◆ PROMPT
Check every line below for the string "better". Copy the ones that have it.

*** DATA Section Begins ***

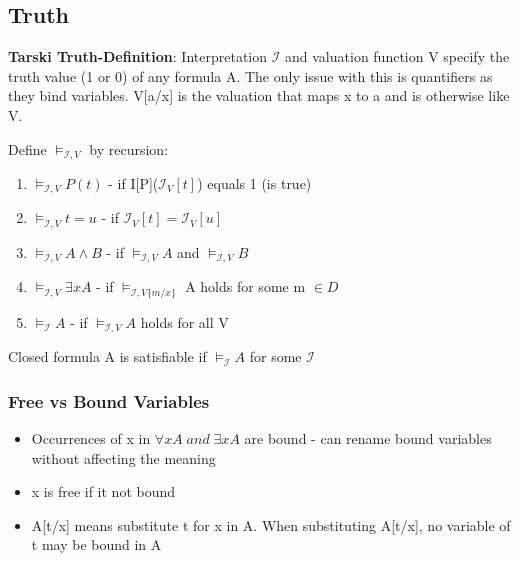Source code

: \documentclass{article}
\begin{document}
\subsection{Truth}
\textbf{Tarski Truth-Definition}: Interpretation $\mathcal{I}$ and valuation function V specify the truth value (1 or 0) of any formula A. The only issue with this is quantifiers as they bind variables. V[a/x] is the valuation that maps x to a and is otherwise like V.

Define $\vDash_{\mathcal{I}, V}$ by recursion:
\begin{enumerate}
    \item $\vDash_{\mathcal{I}, V} P(t)$ - if I[P]($\mathcal{I}_{V}[t]$) equals 1 (is true) 
    
    \item $\vDash_{\mathcal{I}, V} t = u$ - if $\mathcal{I}_{V}[t] = \mathcal{I}_{V}[u]$
    
    \item $\vDash_{\mathcal{I}, V} A \wedge B$ - if $\vDash_{\mathcal{I}, V} A$ and $\vDash_{\mathcal{I}, V} B$
    
    \item $\vDash_{\mathcal{I}, V} \exists x A$ - if $\vDash_{\mathcal{I}, V \{ m / x \}}$ A holds for some m $\in D$
    
    \item $\vDash_{\mathcal{I}} A$ - if $\vDash_{\mathcal{I}, V} A$ holds for all V
\end{enumerate}

Closed formula A is satisfiable if $\vDash_{\mathcal{I}}A$ for some $\mathcal{I}$

\subsubsection{Free vs Bound Variables}
\begin{itemize}
    \item Occurrences of x in $\forall x A \; and \; \exists x A$ are bound - can rename bound variables without affecting the meaning
    \item x is free if it not bound
    \item A[t/x] means substitute t for x in A. When substituting A[t/x], no variable of t may be bound in A
\end{itemize}
\end{document}
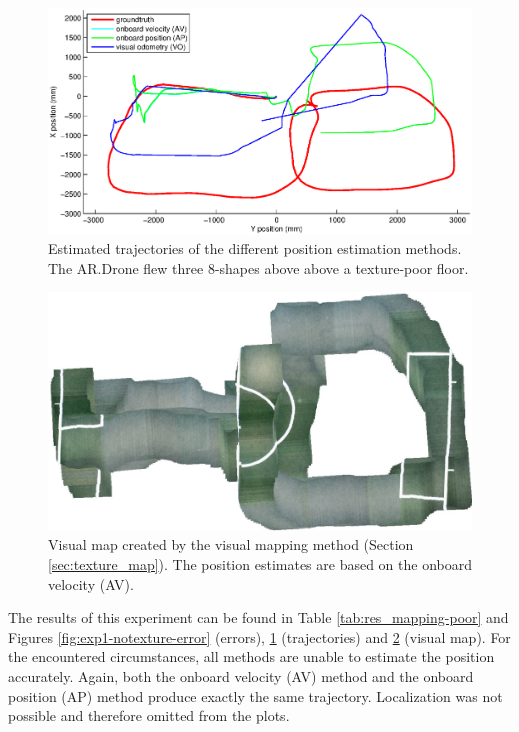 \begin{figure}[htb!]
\centering
\includegraphics[width=\linewidth]{images/exp1-run2-path.eps}
\caption{Estimated trajectories of the different position estimation methods. The AR.Drone flew three 8-shapes above above a texture-poor floor.}
\label{fig:exp1-notexture-path}
\end{figure}

\begin{figure}[htb!]
\centering
\includegraphics[width=0.75\linewidth]{images/exp1-run2-map.jpg}
\caption{Visual map created by the visual mapping method (Section \ref{sec:texture_map}). The position estimates are based on the onboard velocity (AV).}
\label{fig:exp1-notexture-map}
\end{figure}


The results of this experiment can be found in Table \ref{tab:res_mapping-poor} and Figures \ref{fig:exp1-notexture-error} (errors), \ref{fig:exp1-notexture-path} (trajectories) and \ref{fig:exp1-notexture-map} (visual map).
For the encountered circumstances, all methods are unable to estimate the position accurately.
Again, both the onboard velocity (AV) method and the onboard position (AP) method produce exactly the same trajectory.
Localization was not possible and therefore omitted from the plots.

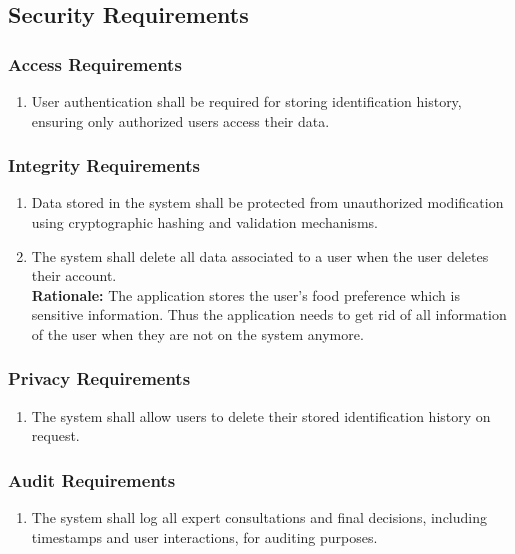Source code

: \documentclass[]{article}
\begin{document}

\subsection{Security Requirements}
\label{sub:security_requirements}

\subsubsection{Access Requirements}
\label{ssub:access_requirements}
\begin{enumerate}[{SR-AC}1. ]
	\item User authentication shall be required for storing identification history, ensuring only authorized users access their data.
\end{enumerate}

\subsubsection{Integrity Requirements}
\label{ssub:integrity_requirements}
\begin{enumerate}[{SR-INT}1. ]
	\item Data stored in the system shall be protected from unauthorized modification using cryptographic hashing and validation mechanisms.
	\item The system shall delete all data associated to a user when the user deletes their account. \\
	\textbf{Rationale:} The application stores the user's food preference which is sensitive information. Thus the application needs to get rid of all information of the user when they are not on the system anymore.
\end{enumerate}

\subsubsection{Privacy Requirements}
\label{ssub:privacy_requirements}
\begin{enumerate}[{SR-P}1. ]
	\item The system shall allow users to delete their stored identification history on request.
\end{enumerate}

\subsubsection{Audit Requirements}
\label{ssub:audit_requirements}
\begin{enumerate}[{SR-AU}1. ]
	\item The system shall log all expert consultations and final decisions, including timestamps and user interactions, for auditing purposes.
\end{enumerate}
\end{document}
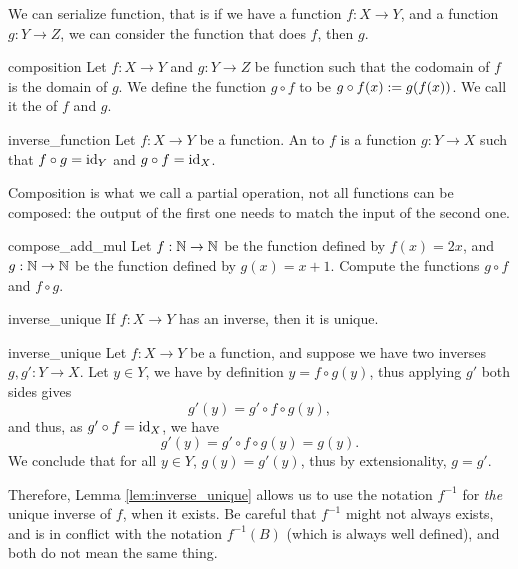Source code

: We can serialize function, that is if we have a function \( f : X \to Y \), and a function \( g : Y \to Z \), we can consider the function that does \( f \), then \( g \). 

\begin{cdef}{}{composition}
    Let \( f : X \to Y \) and \( g : Y \to Z \) be function such that the codomain of \( f \) is the domain of \( g \). We define the function \( g \circ f \) to be \( g \circ f (x) := g(f(x)) \). We call it the  of \( f \) and \( g \).
\end{cdef}

\begin{cdef}{}{inverse_function}
    Let \( f : X \to Y \) be a function. An  to \( f \) is a function \( g : Y \to X \) such that \( f \circ g = \mathrm{id}_Y \) and \( g \circ f = \mathrm{id}_X \).
\end{cdef}

Composition is what we call a partial operation, not all functions can be composed: the output of the first one needs to match the input of the second one. 
\begin{cexp}{}{compose_add_mul}
    Let \( f : \mathbb{N} \to \mathbb{N} \) be the function defined by \( f(x) = 2x \), and \( g : \mathbb{N} \to \mathbb{N} \) be the function defined by \( g(x) = x + 1 \). Compute the functions \( g \circ f \) and \( f \circ g \).
\end{cexp} 

\begin{clem}{}{inverse_unique}
    If \( f : X \to Y \) has an inverse, then it is unique.      
\end{clem}
\begin{lemproof}{inverse_unique}
    Let \( f : X \to Y \) be a function, and suppose we have two inverses \( g, g' : Y \to X \). Let \( y \in Y \), we have by definition \( y = f\circ g(y) \), thus applying \( g' \) both sides gives
    \begin{equation*}
        g'(y) = g'\circ f\circ g(y),
    \end{equation*}
    and thus, as \( g'\circ f = \mathrm{id}_X \), we have
    \begin{equation*}
        g'(y) = g'\circ f\circ g(y) = g(y).
    \end{equation*}
    We conclude that for all \( y \in Y \), \( g(y) = g'(y) \), thus by extensionality, \( g = g' \).
\end{lemproof}

Therefore, Lemma \ref{lem:inverse_unique} allows us to use the notation \( f^{-1} \) for \textit{the} unique inverse of \( f \), when it exists. Be careful that \( f^{-1} \) might not always exists, and is in conflict with the notation \( f^{-1}(B) \) (which is always well defined), and both do not mean the same thing.

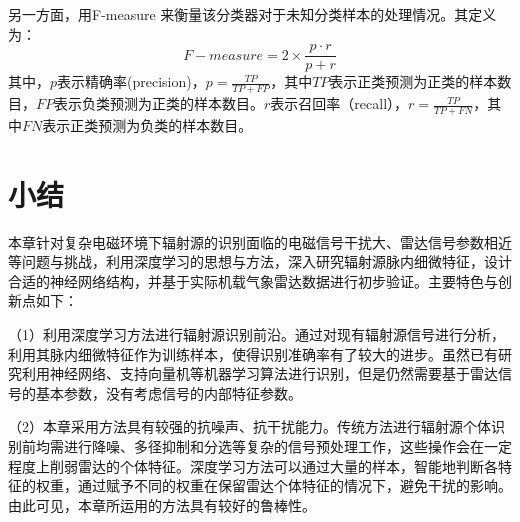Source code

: 另一方面，用F-measure 来衡量该分类器对于未知分类样本的处理情况。其定义为：
\begin{equation}
	F-measure=2\times\frac{p\cdot r}{p+r}
\end{equation}
其中，$p$表示精确率(precision)，$p=\frac{TP}{TP+FP}$，其中$TP$表示正类预测为正类的样本数目，$FP$表示负类预测为正类的样本数目。$r$表示召回率（recall），$r=\frac{TP}{TP+FN}$，其中$FN$表示正类预测为负类的样本数目。

\section{小结}
本章针对复杂电磁环境下辐射源的识别面临的电磁信号干扰大、雷达信号参数相近等问题与挑战，利用深度学习的思想与方法，深入研究辐射源脉内细微特征，设计合适的神经网络结构，并基于实际机载气象雷达数据进行初步验证。主要特色与创新点如下：

（1）利用深度学习方法进行辐射源识别前沿。通过对现有辐射源信号进行分析，利用其脉内细微特征作为训练样本，使得识别准确率有了较大的进步。虽然已有研究利用神经网络、支持向量机等机器学习算法进行识别，但是仍然需要基于雷达信号的基本参数，没有考虑信号的内部特征参数。

（2）本章采用方法具有较强的抗噪声、抗干扰能力。传统方法进行辐射源个体识别前均需进行降噪、多径抑制和分选等复杂的信号预处理工作，这些操作会在一定程度上削弱雷达的个体特征。深度学习方法可以通过大量的样本，智能地判断各特征的权重，通过赋予不同的权重在保留雷达个体特征的情况下，避免干扰的影响。由此可见，本章所运用的方法具有较好的鲁棒性。


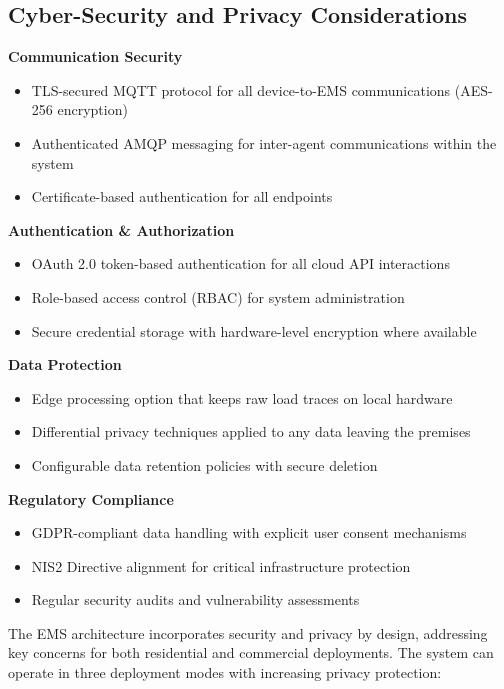 \documentclass[12pt,a4paper]{article}
\begin{document}
\subsection{Cyber-Security and Privacy Considerations}

\begin{tcolorbox}[colback=gray!5!white,colframe=gray!75!black,title=Cyber-Security \& Privacy Framework]
\textbf{Communication Security}
\begin{itemize}
    \item TLS-secured MQTT protocol for all device-to-EMS communications (AES-256 encryption)
    \item Authenticated AMQP messaging for inter-agent communications within the system
    \item Certificate-based authentication for all endpoints
\end{itemize}

\textbf{Authentication \& Authorization}
\begin{itemize}
    \item OAuth 2.0 token-based authentication for all cloud API interactions
    \item Role-based access control (RBAC) for system administration
    \item Secure credential storage with hardware-level encryption where available
\end{itemize}

\textbf{Data Protection}
\begin{itemize}
    \item Edge processing option that keeps raw load traces on local hardware
    \item Differential privacy techniques applied to any data leaving the premises
    \item Configurable data retention policies with secure deletion
\end{itemize}

\textbf{Regulatory Compliance}
\begin{itemize}
    \item GDPR-compliant data handling with explicit user consent mechanisms
    \item NIS2 Directive alignment for critical infrastructure protection
    \item Regular security audits and vulnerability assessments
\end{itemize}
\end{tcolorbox}

The EMS architecture incorporates security and privacy by design, addressing key concerns for both residential and commercial deployments. The system can operate in three deployment modes with increasing privacy protection:
\end{document}
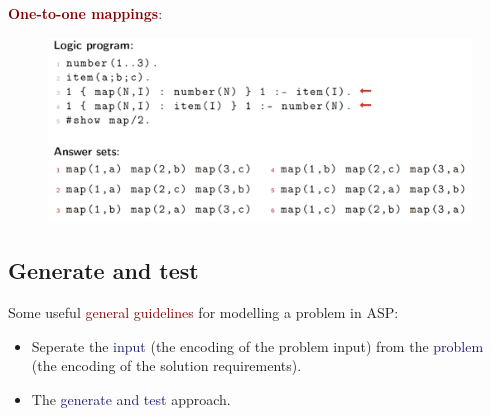 \vspace{0.35cm}

{\Large \textbf{\textcolor{Maroon}{One-to-one mappings}}}: 
\begin{figure}[ht!]
    \includegraphics[scale=0.6]{figures/one-to-one.png}
\end{figure}

\newpage
\subsection{Generate and test}
Some useful \textcolor{Maroon}{general guidelines} for modelling a problem in ASP:
\begin{itemize}
    \item Seperate the \textcolor{MidnightBlue}{input} (the encoding of the problem input) from the \textcolor{MidnightBlue}{problem} (the encoding of the solution requirements).
    \item The \textcolor{MidnightBlue}{generate and test} approach.
\end{itemize}

\vspace{0.5cm}

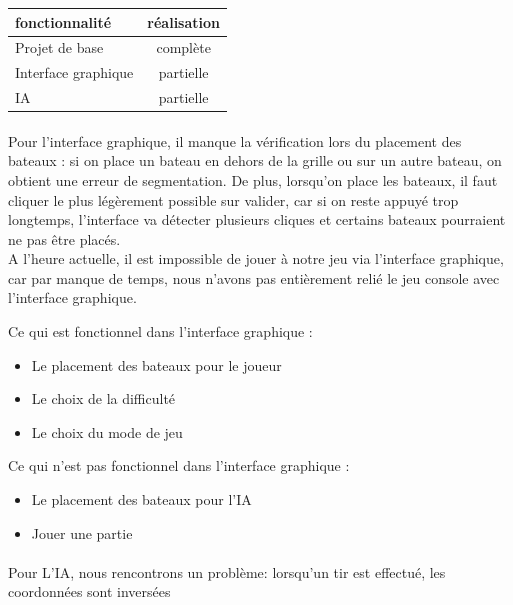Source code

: \documentclass[a4paper,oneside]{article}
\begin{document}
\begin{tabular}{| l | c |}
\hline
fonctionnalité & réalisation \\
\hline
\hline
Projet de base & complète \\
\hline
Interface graphique & partielle \\
\hline
IA & partielle \\
\hline
\end{tabular}

\paragraph{}
Pour l'interface graphique, il manque la vérification lors du placement des bateaux : si on place un bateau en dehors de la grille ou sur un autre bateau, on obtient une erreur de segmentation. De plus, lorsqu'on place les bateaux, il faut cliquer le plus légèrement possible sur valider, car si on reste appuyé trop longtemps, l'interface va détecter plusieurs cliques et certains bateaux pourraient ne pas être placés.
\newline
\\

A l'heure actuelle, il est impossible de jouer à notre jeu via l'interface graphique, car par manque de temps, nous n'avons pas entièrement relié le jeu console avec l'interface graphique.


Ce qui est fonctionnel dans l'interface graphique :
\begin{itemize}
	\item Le placement des bateaux pour le joueur
	\item Le choix de la difficulté
	\item Le choix du mode de jeu
	\newline
	\\
\end{itemize}

Ce qui n'est pas fonctionnel dans l'interface graphique :
\begin{itemize}
	\item Le placement des bateaux pour l'IA
	\item Jouer une partie
\end{itemize}

\paragraph{}
Pour L'IA, nous rencontrons un problème: lorsqu'un tir est effectué, les coordonnées sont inversées
\end{document}
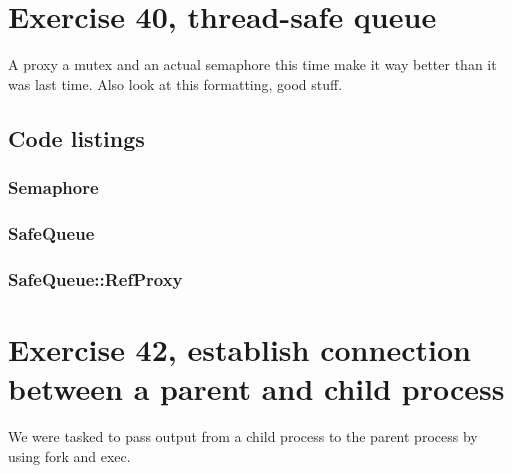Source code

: \documentclass[11pt]{article}
\begin{document}
\section*{Exercise 40, thread-safe queue}
A proxy a mutex and an actual semaphore this time make it way better than it was last time.
Also look at this formatting, good stuff.

\subsection*{Code listings}



\subsubsection*{Semaphore}






\subsubsection*{SafeQueue}






\subsubsection*{SafeQueue::RefProxy}





\section*{Exercise 42, establish connection between a parent and child process}
We were tasked to pass output from a child process to the parent process by using fork and exec.
\end{document}
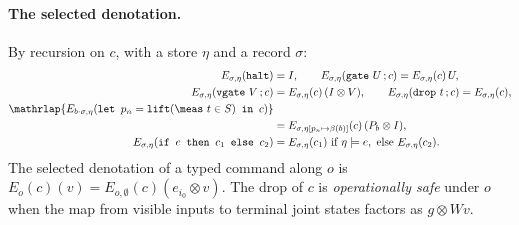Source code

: \documentclass[acmsmall,screen,review,anonymous,nonacm]{acmart}
\begin{document}
\paragraph{The selected denotation.} By recursion on $c$, with a store $\eta$
and a record $\sigma$:
\[
\begin{aligned}
 E_{\sigma,\eta}(\texttt{halt}) &= I, \qquad
 E_{\sigma,\eta}(\texttt{gate}\ U\,;c) = E_{\sigma,\eta}(c)\,U, \\
 E_{\sigma,\eta}(\texttt{vgate}\ V\,;c) &= E_{\sigma,\eta}(c)\,(I \otimes V), \qquad
 E_{\sigma,\eta}(\drop\ t\,;c) = E_{\sigma,\eta}(c), \\
 \mathrlap{E_{b\cdot\sigma,\eta}(\texttt{let }p_n=\lift(\meas\ t\in S)\texttt{ in }c)} \\
   &= E_{\sigma,\eta[p_n\mapsto\beta(b)]}(c)\,(P_b \otimes I),\\
 E_{\sigma,\eta}(\texttt{if } e \texttt{ then } c_1 \texttt{ else } c_2)
   &= E_{\sigma,\eta}(c_1) \ \text{if } \eta \models e, \ \text{else }
     E_{\sigma,\eta}(c_2).
\end{aligned}
\]
The selected denotation of a typed command along $o$ is $E_o(c)(v) =
E_{o,\emptyset}(c)(e_{i_0} \otimes v)$. The drop of $c$ is
\emph{operationally safe} under $o$ when the map from visible inputs to
terminal joint states factors as $g \otimes Wv$.

\stmtMeta
\end{document}

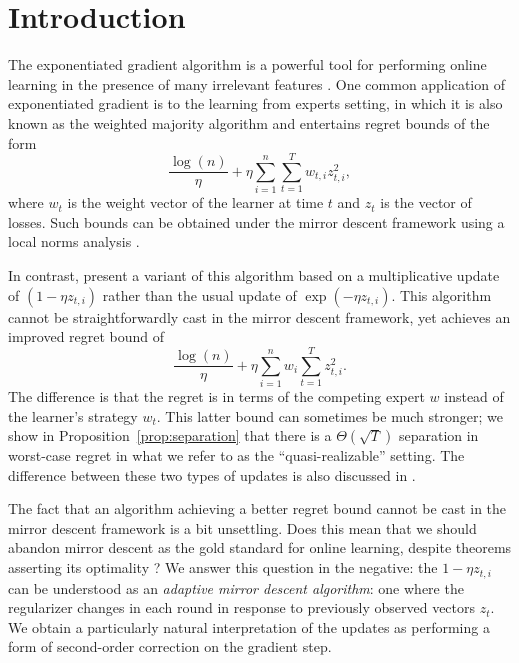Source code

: \documentclass[paper_icml.tex]{subfiles}
\begin{document}
\section{Introduction} 
\label{sec:intro}
The exponentiated gradient algorithm is a powerful tool for performing online 
learning in the presence of many irrelevant features 
\cite{kivinen1997, littlestone1988}. One common application of exponentiated 
gradient is to the learning from experts setting, in which it is also known 
as the weighted majority algorithm \cite{littlestone1989wm} and entertains regret bounds of the 
form 
\[ \frac{\log(n)}{\eta} + \eta \sum_{i=1}^n \sum_{t=1}^T w_{t,i}z_{t,i}^2, \]
where $w_t$ is the weight vector of the learner at time $t$ and $z_t$ is the 
vector of losses. Such bounds can be obtained under the mirror descent 
framework using a local norms analysis \cite{shalev2011}. 

In contrast, \cite{cesa2007} present a variant 
of this algorithm based on a multiplicative update of $(1 - \eta z_{t,i})$ rather 
than the usual update of $\exp(-\eta z_{t,i})$. This algorithm cannot be 
straightforwardly cast in the mirror descent framework, yet achieves an 
improved  regret bound of
\begin{equation}
\label{eqn:mw-regret}
\frac{\log(n)}{\eta} + \eta \sum_{i=1}^n w_i \sum_{t=1}^T z_{t,i}^2.
\end{equation}
The difference is that the regret is in terms of the competing expert $w$ instead 
of the learner's strategy $w_t$. This latter bound can sometimes be much 
stronger; we show in Proposition~\ref{prop:separation} that there is a 
$\Theta(\sqrt{T})$ separation in worst-case regret in what we refer to as the 
``quasi-realizable'' setting. The difference between these two types of updates 
is also discussed in \cite{mw-survey}. %

The fact that an algorithm achieving a better regret bound cannot be cast in the 
mirror descent framework is a bit unsettling. Does this mean that we should 
abandon mirror descent as the gold standard for online learning, despite 
theorems asserting its optimality \cite{srebro2011}? We answer this question 
in the negative: the $1-\eta z_{t,i}$ can be understood as an \emph{adaptive 
mirror descent algorithm}: one where the regularizer changes in each round 
in response to previously observed vectors $z_t$. We obtain a 
particularly natural interpretation of the updates as performing a form of 
second-order correction on the gradient step.
\end{document}
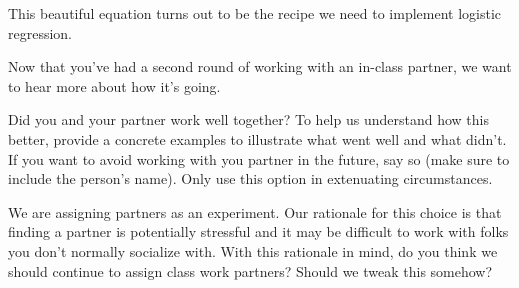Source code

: \documentclass[assignment04_Solutions]{subfiles}
\begin{document}
This beautiful equation turns out to be the recipe we need to implement logistic regression.

\begin{exercise}
Now that you've had a second round of working with an in-class partner, we want to hear more about how it's going.
\bes
\item Did you and your partner work well together?  To help us understand how this better, provide a concrete examples to illustrate what went well and what didn't.  If you want to avoid working with you partner in the future, say so (make sure to include the person's name).  Only use this option in extenuating circumstances.
\item We are assigning partners as an experiment.  Our rationale for this choice is that finding a partner is potentially stressful and it may be difficult to work with folks you don't normally socialize with.  With this rationale in mind, do you think we should continue to assign class work partners?  Should we tweak this somehow?
\ees
\end{exercise}

%
%
%
%
%
%
\end{document}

*** DATA Section Ends ***

◆ ANSWER TO THIS PROBLEM
A proxy a mutex and an actual semaphore this time make it way better than it was last time.
The fact that an algorithm achieving a better regret bound cannot be cast in the 
\item Did you and your partner work well together?  To help us understand how this better, provide a concrete examples to illustrate what went well and what didn't.  If you want to avoid working with you partner in the future, say so (make sure to include the person's name).  Only use this option in extenuating circumstances.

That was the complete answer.